Tuula Sario, chief lawyer for Finland’s leading consumer advocacy organisation The Finnish Competition and Consumer Authority (FCCA), says that when a passenger cancels a plane ticket, all of the costs that the airline collects from third parties should always be refunded to the ticket purchaser, regardless of the assigned terms and conditions.
After receiving a tip from an anonymous caller saying that Finnair’s cancellation services gave no information on customer refund rights for cancelled flights, Yle decided to investigate further. A reporter called Finnair’s cancellation services to enquire about a refund for an economy class ticket. The Finnair employee at first offered no information, but after Yle read the text concerning the consumer’s right to the tax refund straight from the FCCA guidelines, the representative said some refunds were possible.
Finnair’s director in charge of pricing Tomi Hänninen later apologized for the incident, saying he believes it was an isolated case.
“It's unfortunate to hear and we must address this matter if things did transpire in this way. This is information that all air passengers should be informed about,” he said.
Quick checks at other airlines offered varying results. Air Baltic’s customer service representative freely offered customer refund information, but Norwegian volunteered nothing. Air Berlin refused to reveal any information on their return policy without a reservation number.
What exactly are our rights?
Information on refunds for customer-cancelled flights is often concealed behind several clicks on airline websites. The FCCA’s chief lawyer Tuula Sario says the airlines are purposely negligent in the way they inform customers.
“All airlines are very anti-consumer rights; unfortunately this also includes our domestic carrier Finnair. They work from the notion that nothing is voluntarily surrendered to the consumer, making it a point not to inform passengers of their rights,” she says.
Sario says the airline policy is founded on the hope that consumers won’t have the tenacity to fight for their refunds, especially if the sums involved are small.
“The truth is that most claims are dropped when it gets to the point where the infraction should be reported to the Consumer Disputes Board. Each case has to be considered on an individual basis, one customer at a time, and so precedent cases are of no assistance,” says Sario.
Taxes are often only a small component of the overall cost of a plane ticket, but fuel surcharges compose a larger chunk of the price and the FCCA says consumers are also entitled to every cent back under certain conditions. Sario says consumer should insist on their refunds, even if it requires a little work.
“The Consumer Disputes Board proceedings are free for consumers and when enough airline passengers actively pursue refunds, it could bring results,” she says.
Step up and demand what's coming to you
Sario says many consumers have the mistaken impression that airlines are somehow to be trusted.
“We Finns revere airlines to an undue extent, as if they had some kind of authority. We falsely believe that the firm will do the right thing and pay legislated compensation without a fuss. Unfortunately this is not the case,” she says.
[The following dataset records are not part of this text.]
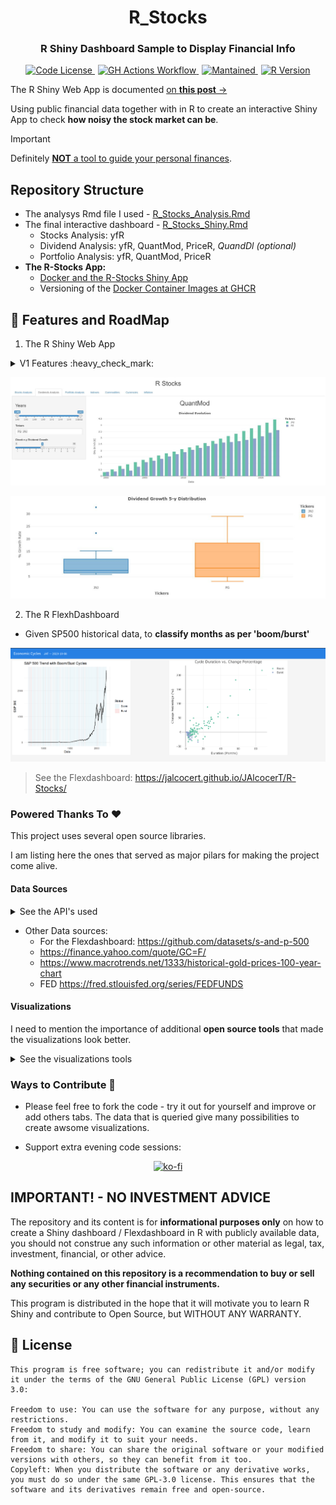 <div align="center">
  <h1>R_Stocks</h1>
</div>

<div align="center">
  <h3>R Shiny Dashboard Sample to Display Financial Info</h3>
</div>

<div align="center">
  <a href="https://github.com/JAlcocerT/R_Stocks?tab=GPL-3.0-1-ov-file" style="margin-right: 5px;">
    <img alt="Code License" src="https://img.shields.io/badge/License-GPLv3-blue.svg" />
  </a>
  <a href="https://github.com/JAlcocerT/R_Stocks/actions/workflows/build_shiny.yml" style="margin-right: 5px;">
    <img alt="GH Actions Workflow" src="https://github.com/JAlcocerT/R_Stocks/actions/workflows/build_shiny.yml/badge.svg" />
  </a>
  <a href="https://GitHub.com/JAlcocerT/R_Stocks/graphs/commit-activity" style="margin-right: 5px;">
    <img alt="Mantained" src="https://img.shields.io/badge/Maintained%3F-no-grey.svg" />
  </a>
  <a href="https://cran.r-project.org/web/packages/shiny/index.html">
    <img alt="R Version" src="https://img.shields.io/badge/r-4.1.2-blue.svg" />
  </a>
</div>


The R Shiny Web App is documented [on **this post** →](https://jalcocert.github.io/JAlcocerT/R-Stocks/)

Using public financial data together with in R to create an interactive Shiny App to check **how noisy the stock market can be**.

> [!IMPORTANT]
> Definitely [**NOT** a tool to guide your personal finances](https://github.com/JAlcocerT/R_Stocks#important---no-investment-advice).


## Repository Structure

* The analysys Rmd file I used - [R_Stocks_Analysis.Rmd](https://github.com/JAlcocerT/R_Stocks/blob/main/R_Stocks_Analysis.Rmd)
* The final interactive dashboard - [R_Stocks_Shiny.Rmd](https://github.com/JAlcocerT/R_Stocks/blob/main/R_Stocks_Shiny.Rmd)
    * Stocks Analysis: yfR
    * Dividend Analysis: yfR, QuantMod, PriceR, *QuandDl (optional)*
    * Portfolio Analysis: yfR, QuantMod, PriceR
* **The R-Stocks App:**
    * [Docker and the R-Stocks Shiny App](https://jalcocert.github.io/JAlcocerT/building-r-shiny-apps-container-image-with-docker/)
    * Versioning of the [Docker Container Images at GHCR](https://github.com/users/JAlcocerT/packages/container/package/r-stocks)

## 🎯 Features and RoadMap

1. The R Shiny Web App

<details>
  <summary>V1 Features :heavy_check_mark:</summary>
  &nbsp;

* Visualize historical trends on the specified stocks/index
* Visualize the dividend trends on different stocks, considering the different splits over the time 
* Portfolio Analysis - Check how the valuation and dividend of a given number of stocks initially
* Improve UI 

* V1.1: Selecting the stocks as environment variable in `docker-compose.yml`

</details>

![FlexDash Boom Burst](Z_Sample_Data/DividendEvo.jpeg)


![FlexDash Boom Burst](Z_Sample_Data/DividendGrowth.jpeg)

2. The R FlexhDashboard

* Given SP500 historical data, to **classify months as per 'boom/burst'**

![FlexDash Boom Burst](Z_Sample_Data/FlexDash-BoomBurst.png)


> See the Flexdashboard: <https://jalcocert.github.io/JAlcocerT/R-Stocks/>


### Powered Thanks To ❤️

This project uses several open source libraries. 

I am listing here the ones that served as major pilars for making the project come alive.

#### Data Sources

<details>
  <summary>See the API's used</summary>
  &nbsp;

* <https://github.com/ropensci/yfR>
* <https://github.com/stevecondylios/priceR>
* <https://github.com/joshuaulrich/quantmod>
* <https://github.com/quandl/quandl-r>

</details>

* Other Data sources:
    * For the Flexdashboard: <https://github.com/datasets/s-and-p-500>
    * <https://finance.yahoo.com/quote/GC=F/> 
    * <https://www.macrotrends.net/1333/historical-gold-prices-100-year-chart>
    * FED <https://fred.stlouisfed.org/series/FEDFUNDS>


#### Visualizations

I need to mention the importance of additional **open source tools** that made the visualizations look better.

<details>
  <summary>See the visualizations tools</summary>
  &nbsp;

* <https://github.com/plotly/plotly.R>
* <https://github.com/rstudio/shiny>
* <https://bootswatch.com/>
* <https://github.com/rstudio/bslib>
* <https://r-graph-gallery.com/38-rcolorbrewers-palettes.html>

</details>


### Ways to Contribute 📢

* Please feel free to fork the code - try it out for yourself and improve or add others tabs. The data that is queried give many possibilities to create awsome visualizations.

* Support extra evening code sessions:

<div align="center">
  <a href="https://ko-fi.com/Z8Z1QPGUM">
    <img src="https://ko-fi.com/img/githubbutton_sm.svg" alt="ko-fi">
  </a>
</div>

## IMPORTANT! - NO INVESTMENT ADVICE

The repository and its content is for **informational purposes only** on how to create a Shiny dashboard / Flexdashboard in R with publicly available data, you should not construe any such information or other material as legal, tax, investment, financial, or other advice.

**Nothing contained on this repository is a recommendation to buy or sell any securities or any other financial instruments.**

This program is distributed in the hope that it will motivate you to learn R Shiny and contribute to Open Source, but WITHOUT ANY WARRANTY.

## :scroll: License

    This program is free software; you can redistribute it and/or modify
    it under the terms of the GNU General Public License (GPL) version 3.0:

    Freedom to use: You can use the software for any purpose, without any restrictions.
    Freedom to study and modify: You can examine the source code, learn from it, and modify it to suit your needs.
    Freedom to share: You can share the original software or your modified versions with others, so they can benefit from it too.
    Copyleft: When you distribute the software or any derivative works, you must do so under the same GPL-3.0 license. This ensures that the software and its derivatives remain free and open-source.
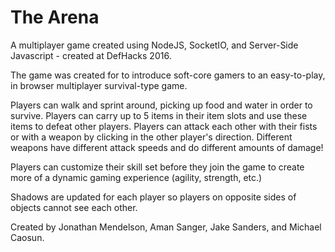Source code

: # The Arena

A multiplayer game created using NodeJS, SocketIO, and Server-Side Javascript - created at DefHacks 2016.

The game was created for to introduce soft-core gamers to an easy-to-play, in browser multiplayer survival-type game.

Players can walk and sprint around, picking up food and water in order to survive. Players can carry up to 5 items in their item slots and use these items to defeat other players. Players can attack each other with their fists or with a weapon by clicking in the other player's direction. Different weapons have different attack speeds and do different amounts of damage!

Players can customize their skill set before they join the game to create more of a dynamic gaming experience (agility, strength, etc.)

Shadows are updated for each player so players on opposite sides of objects cannot see each other.

Created by Jonathan Mendelson, Aman Sanger, Jake Sanders, and Michael Caosun.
Sario says she understands that sometimes the circumstances behind a flight cancellation can be traumatic, leaving the consumer unwilling to go through the trouble of claiming their refunds. Nevertheless, she feels that everyone should still demand they receive what is entitled to them as a matter of principle.
“There’d be a lot of money out there in the wrong pockets if we would all just relinquish our right to recoup our expenses.”